MR. BOOTE: Okay. I don't think I used the word, failed. I said in relation to expectations we had perhaps not delivered. But anyway, it's a good question.

We are engaged in an exercise to try and strengthen and enhance the HIPC initiative, make it more effective in a way that provides more debt relief, in a way also that strengthens the existing mechanisms which help with the overall goal we are trying to achieve of sustainable development and poverty reduction.

I don't think there is any willingness that was--we have had discussions in our Boards, as you talked about--people see this as a process of building on what has been done so far.

I.e., the earlier question, have you failed so far? No, that is not my view and I don't think it's the view of the international community.

We're in the business of strengthening what we have so far achieved not junking what has been done so far.

There is a lot of willingness to see how the initiative can be strengthened. I gave you ideas. Axel also has given you ideas on lower targets, earlier debt relief, maybe in the form of earlier assistance by multilaterals, ways of making the process more effective in trying to reduce poverty. But no wish to get rid of the framework.

A wish, perhaps, to simplify it.

MR. GAETA: In the back, in the blue shirt.

QUESTION: Yes. Jose Lopez of the Mexican News Agency.

When you are expecting to complete your new debt relief program with Honduras and Nicaragua to deal with the impact of Hurricane Mitch, and what are you planning exactly for the case of El Salvador and Guatemala, which by your own figures seem to be receiving a reasonable amount of dollar contributions to deal with these problems.

MR. VAN TROTSENBURG: Let me start with El Salvador and Guatemala. These are countries which are not included in the HIPC list. They are also not IDA-only countries. They are IBRD borrowers. As such, the HIPC framework doesn't apply.

In the case of Honduras and Nicaragua, yes, these are countries which are HIPCs. We have been out there in Nicaragua and Honduras to prepare with the authorities the debt sustainability analysis. We are in an advanced stage and I would expect we should be circulating those documents in the near future.

QUESTION: You both have been working now with the HIPC for a few years, and you have experience with it. You have now a proliferation of plans and ideas by the G-7 countries and everybody else who thinks that HIPC has to be reformed.

If the two of you could make the changes, what would you recommend?

[Laughter.]

MR. VAN TROTSENBURG: I would start with some of the principles. I would try to do it a lot simpler. I would work on a simplification of the targets, and personally, I would put more stress on the--again, personally--on the performance issue and on the ownership issue for a government.

What I mean by this is that I think it is sometimes very difficult to anticipate how long the reform process takes. So I would personally see some merits to look at determining, at the decision point, the key things which need to be done--for example, in the social sectors--and have an agreement with the government that they need to build the necessary ownership with the donor community, with civil society around those key reforms, and that until they have done this, they couldn't reach the completion point. But the government in this process is really in the driver's seat, to determine the design.

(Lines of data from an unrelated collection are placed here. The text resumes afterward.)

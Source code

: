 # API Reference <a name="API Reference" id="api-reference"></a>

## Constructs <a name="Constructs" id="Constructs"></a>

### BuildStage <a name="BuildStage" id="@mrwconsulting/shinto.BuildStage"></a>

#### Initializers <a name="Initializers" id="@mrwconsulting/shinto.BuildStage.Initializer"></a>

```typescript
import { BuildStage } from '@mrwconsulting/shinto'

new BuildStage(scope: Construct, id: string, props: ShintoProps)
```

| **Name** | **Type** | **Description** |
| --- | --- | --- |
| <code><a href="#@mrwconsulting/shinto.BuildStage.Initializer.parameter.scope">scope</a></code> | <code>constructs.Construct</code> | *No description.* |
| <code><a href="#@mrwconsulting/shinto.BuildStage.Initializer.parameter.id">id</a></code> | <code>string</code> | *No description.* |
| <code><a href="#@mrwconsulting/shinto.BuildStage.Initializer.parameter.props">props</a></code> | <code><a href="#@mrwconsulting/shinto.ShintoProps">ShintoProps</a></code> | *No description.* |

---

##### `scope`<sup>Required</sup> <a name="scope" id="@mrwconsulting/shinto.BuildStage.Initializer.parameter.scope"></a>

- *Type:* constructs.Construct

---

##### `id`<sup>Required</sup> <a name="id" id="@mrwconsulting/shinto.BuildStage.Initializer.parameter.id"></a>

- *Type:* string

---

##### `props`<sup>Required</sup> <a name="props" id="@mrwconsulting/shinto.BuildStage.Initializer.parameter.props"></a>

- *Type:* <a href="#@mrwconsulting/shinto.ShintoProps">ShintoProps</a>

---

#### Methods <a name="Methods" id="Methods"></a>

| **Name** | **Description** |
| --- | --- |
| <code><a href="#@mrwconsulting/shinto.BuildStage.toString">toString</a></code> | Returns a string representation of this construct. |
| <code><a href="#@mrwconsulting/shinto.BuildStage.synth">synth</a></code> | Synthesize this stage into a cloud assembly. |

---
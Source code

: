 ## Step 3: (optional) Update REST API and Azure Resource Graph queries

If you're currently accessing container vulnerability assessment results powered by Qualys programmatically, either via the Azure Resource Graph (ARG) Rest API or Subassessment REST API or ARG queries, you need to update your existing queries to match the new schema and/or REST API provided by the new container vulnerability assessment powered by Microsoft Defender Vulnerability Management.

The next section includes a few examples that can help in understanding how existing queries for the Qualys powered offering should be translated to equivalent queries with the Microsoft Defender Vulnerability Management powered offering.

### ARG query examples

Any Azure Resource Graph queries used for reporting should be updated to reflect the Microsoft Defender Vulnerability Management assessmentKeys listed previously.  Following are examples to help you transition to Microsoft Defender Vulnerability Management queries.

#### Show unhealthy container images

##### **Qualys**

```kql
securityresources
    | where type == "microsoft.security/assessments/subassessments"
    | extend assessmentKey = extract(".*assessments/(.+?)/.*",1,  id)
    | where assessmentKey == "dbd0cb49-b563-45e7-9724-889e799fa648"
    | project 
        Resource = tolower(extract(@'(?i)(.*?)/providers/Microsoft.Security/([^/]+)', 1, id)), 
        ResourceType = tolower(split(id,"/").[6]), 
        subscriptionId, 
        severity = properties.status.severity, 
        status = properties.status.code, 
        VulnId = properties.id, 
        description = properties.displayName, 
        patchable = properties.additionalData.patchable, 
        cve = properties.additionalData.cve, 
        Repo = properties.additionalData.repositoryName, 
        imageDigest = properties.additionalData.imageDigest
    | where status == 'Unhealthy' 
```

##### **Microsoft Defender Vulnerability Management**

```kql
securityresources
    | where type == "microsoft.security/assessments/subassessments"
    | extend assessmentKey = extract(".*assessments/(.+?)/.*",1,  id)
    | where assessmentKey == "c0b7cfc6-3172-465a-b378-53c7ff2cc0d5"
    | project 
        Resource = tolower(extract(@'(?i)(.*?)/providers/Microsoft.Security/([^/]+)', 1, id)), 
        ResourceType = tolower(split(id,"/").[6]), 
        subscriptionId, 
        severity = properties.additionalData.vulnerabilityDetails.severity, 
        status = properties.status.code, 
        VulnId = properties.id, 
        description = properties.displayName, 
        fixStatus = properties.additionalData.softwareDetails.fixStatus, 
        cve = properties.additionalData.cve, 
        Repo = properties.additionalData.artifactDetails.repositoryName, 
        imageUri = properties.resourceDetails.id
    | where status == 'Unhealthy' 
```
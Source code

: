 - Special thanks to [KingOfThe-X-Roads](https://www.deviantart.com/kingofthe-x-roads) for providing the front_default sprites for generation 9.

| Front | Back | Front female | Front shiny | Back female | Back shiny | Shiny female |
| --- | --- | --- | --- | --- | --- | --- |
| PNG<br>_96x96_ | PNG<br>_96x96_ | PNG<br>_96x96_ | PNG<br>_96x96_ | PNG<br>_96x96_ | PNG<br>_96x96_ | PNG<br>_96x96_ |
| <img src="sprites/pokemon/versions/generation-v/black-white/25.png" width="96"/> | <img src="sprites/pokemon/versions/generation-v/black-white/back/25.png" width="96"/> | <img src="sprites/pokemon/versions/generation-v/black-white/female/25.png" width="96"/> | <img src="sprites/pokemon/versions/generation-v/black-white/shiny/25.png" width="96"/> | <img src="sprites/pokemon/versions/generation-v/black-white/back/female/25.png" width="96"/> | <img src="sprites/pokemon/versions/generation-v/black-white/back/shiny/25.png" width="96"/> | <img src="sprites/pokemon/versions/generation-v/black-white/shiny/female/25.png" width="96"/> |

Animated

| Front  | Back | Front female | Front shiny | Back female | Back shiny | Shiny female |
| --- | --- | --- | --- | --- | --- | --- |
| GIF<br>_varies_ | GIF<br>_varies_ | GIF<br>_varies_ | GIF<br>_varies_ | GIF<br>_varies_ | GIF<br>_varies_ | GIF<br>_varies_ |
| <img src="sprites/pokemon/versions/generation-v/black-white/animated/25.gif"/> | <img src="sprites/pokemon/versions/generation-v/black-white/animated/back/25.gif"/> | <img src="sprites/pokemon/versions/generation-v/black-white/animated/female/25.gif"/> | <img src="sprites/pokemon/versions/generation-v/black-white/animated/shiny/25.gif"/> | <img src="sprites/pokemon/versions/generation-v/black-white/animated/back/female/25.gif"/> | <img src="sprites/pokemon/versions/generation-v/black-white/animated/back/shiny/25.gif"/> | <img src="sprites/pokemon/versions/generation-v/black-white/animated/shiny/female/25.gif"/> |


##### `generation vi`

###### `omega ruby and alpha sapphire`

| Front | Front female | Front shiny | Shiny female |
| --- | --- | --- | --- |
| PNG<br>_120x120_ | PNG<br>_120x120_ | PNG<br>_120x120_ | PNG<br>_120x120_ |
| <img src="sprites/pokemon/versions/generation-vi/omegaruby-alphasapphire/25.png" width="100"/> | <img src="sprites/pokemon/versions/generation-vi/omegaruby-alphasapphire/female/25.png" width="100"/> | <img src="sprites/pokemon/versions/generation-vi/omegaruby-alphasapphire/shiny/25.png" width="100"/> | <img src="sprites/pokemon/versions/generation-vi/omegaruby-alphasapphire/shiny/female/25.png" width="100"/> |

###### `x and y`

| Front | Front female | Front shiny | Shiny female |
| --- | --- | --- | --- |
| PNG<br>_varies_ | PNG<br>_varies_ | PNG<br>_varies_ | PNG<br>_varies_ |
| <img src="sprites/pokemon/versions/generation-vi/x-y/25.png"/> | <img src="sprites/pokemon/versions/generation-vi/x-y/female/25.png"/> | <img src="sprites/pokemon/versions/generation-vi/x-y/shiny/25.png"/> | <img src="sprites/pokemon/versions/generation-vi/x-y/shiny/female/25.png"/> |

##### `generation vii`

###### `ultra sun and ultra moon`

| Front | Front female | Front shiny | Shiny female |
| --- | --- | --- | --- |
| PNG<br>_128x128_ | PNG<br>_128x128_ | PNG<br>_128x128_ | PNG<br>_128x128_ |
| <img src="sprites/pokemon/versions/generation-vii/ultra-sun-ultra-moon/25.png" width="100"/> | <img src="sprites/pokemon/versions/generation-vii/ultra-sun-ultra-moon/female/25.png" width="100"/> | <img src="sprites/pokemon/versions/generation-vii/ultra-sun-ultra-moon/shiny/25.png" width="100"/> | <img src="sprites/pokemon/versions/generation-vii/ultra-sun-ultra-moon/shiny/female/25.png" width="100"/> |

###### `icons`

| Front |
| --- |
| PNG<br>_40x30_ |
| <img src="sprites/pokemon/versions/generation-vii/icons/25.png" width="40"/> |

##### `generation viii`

For example, one of the ideas which has been coming out of the consultation process is to link the whole social agenda much more to the 2015 social targets, and sometimes this remains a paper exercise. So one of the ideas could be that you give that much more "beef", if you wish, to let the government, together with civil society and the donor community, to see how they can achieve the social targets, and on the basis of this, they have also a better notion of what the financing needs will be.

There you can have a nice way in which you say a certain part needs to be done by the government, and there is a part that will come through grander, those types of concessional finance, but then a good chunk could come from debt relief. There you could have a much more integrated approach. I think that could be a very helpful way forward.

MR. BOOTE: Speaking personally--I have to stress that again at the beginning--I would introduce lower targets, both export and fiscal targets, simplifying them properly to one number.

I would very much lower, possibly eliminate, one of the fiscal thresholds. I would do that for the poor HIPCs. In other words, I would have a special consideration for HIPCs which are below, say, a per capita income of 500, with possibly added to that these lower targets for the countries which have been hit by a natural disaster--the question we had from Mexico, I think.

I would bring forward assistance by multilaterals into the second stage, and I would encourage bilaterals to be more generous on their existing ODA claims, and to find ways in making sure that we don't get into this mess again by having codes of contact about lending on commercial terms to HIPCs.

MR. GAETA: Let me just add, on behalf of both men and both institutions, I think if we could have done it over again, we would have replicated this process that we've been through in the past few months with the NGOs and the churches and groups who care so much about this issue, and have done it from the very beginning. We have learned a tremendous amount over the past few months, and it would have been nice to have had that from the outset. But here we are.

MR. BOOTE: Can I add something on that?

I think this has been a learning process on both sides, though. I don't think the NGOs, churches and everybody else would have been in such a good position to give us such informed comments two or three years ago. I mean, it's been an education process in both directions, I think, in this area.

Thank you.

QUESTION: Diana Gregg with NA.

I would just like to know, in an effort to try to stick to some of the practical issues here--In your paper it says the packages for Ethiopia and Guinea-Bissau are on hold because of their armed conflicts. I mean, I'm anticipating we're going to get an announcement out of the Interim Committee and the Development Committee and it will move forward a little bit at the next summit.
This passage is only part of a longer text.